Jocelyn Fleming, Dowager Duchess of Eaton, wasn’t paying the least bit of attention to the flame-red hair she was brushing. She was watching her lover in the mirror of her vanity as he sat on the bed they’d just spent a pleasurable hour in, toying with a piece of paper in his hand. He was dressed already, in his usual casual attire of tight black pants, blue shirt, red bandana — and knee-high moccasins. His fringed buckskin jacket hung on her bedpost. He wouldn’t need it again tonight, for his sister and her husband were coming over for dinner, would in fact be arriving shortly.
She wondered, not for the first time, if she would be able to get him into a suit for their wedding. She seriously doubted it. She wondered, too, if he was ever going to cut his past-the-shoulder-length black hair again. The last time he’d worn it short, he’d nearly been whipped to death — on the front porch of this very ranch.

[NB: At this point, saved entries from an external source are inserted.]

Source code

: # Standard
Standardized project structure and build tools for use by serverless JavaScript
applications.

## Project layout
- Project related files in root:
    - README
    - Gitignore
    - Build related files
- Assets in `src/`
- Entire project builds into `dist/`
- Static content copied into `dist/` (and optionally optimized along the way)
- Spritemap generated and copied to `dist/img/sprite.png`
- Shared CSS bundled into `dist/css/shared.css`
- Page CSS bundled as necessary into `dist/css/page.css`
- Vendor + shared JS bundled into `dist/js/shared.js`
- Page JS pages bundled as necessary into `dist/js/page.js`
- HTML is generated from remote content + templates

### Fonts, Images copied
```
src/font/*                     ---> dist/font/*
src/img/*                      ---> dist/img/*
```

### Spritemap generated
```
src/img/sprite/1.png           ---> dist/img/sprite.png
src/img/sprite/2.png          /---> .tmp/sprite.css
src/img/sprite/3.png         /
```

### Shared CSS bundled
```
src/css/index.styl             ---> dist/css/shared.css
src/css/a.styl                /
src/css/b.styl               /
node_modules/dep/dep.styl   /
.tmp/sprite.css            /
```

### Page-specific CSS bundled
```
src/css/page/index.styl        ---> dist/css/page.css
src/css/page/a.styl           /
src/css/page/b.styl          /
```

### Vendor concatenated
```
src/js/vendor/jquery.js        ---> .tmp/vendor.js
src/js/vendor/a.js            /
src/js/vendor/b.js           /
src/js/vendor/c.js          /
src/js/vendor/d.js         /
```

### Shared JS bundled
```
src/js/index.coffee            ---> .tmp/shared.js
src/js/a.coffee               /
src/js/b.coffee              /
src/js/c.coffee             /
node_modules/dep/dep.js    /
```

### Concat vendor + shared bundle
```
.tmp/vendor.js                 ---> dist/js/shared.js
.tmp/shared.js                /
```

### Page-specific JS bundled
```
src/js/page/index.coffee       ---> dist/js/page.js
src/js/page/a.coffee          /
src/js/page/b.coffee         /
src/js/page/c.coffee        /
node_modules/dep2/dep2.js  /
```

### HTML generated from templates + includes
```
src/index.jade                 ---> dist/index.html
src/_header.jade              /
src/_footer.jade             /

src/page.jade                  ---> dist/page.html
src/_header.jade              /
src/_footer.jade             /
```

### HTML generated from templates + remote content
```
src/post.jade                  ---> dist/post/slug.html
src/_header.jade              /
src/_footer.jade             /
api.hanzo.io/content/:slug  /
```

She still ached for him each time she saw his scars, and he no longer hid them from her. She’d already decided she would never ask him to cut his hair, since he wore it long deliberately so no one would ever again doubt that he was a half-breed. The decision would have to be his alone — when and if he could ever put all of that old bitterness to rest.
She liked to think she was working on helping him toward that end. At least now he was more like the happy, contented man his sister had described to her, rather than the surly, near savage man she’d tricked into escorting her to Wyoming. Until the day she died, she’d never forget his expression when she’d called his bluff and agreed to pay him fifty thousand dollars to be her guide. Dear Edward’s money had never given her as much pleasure as it had that day.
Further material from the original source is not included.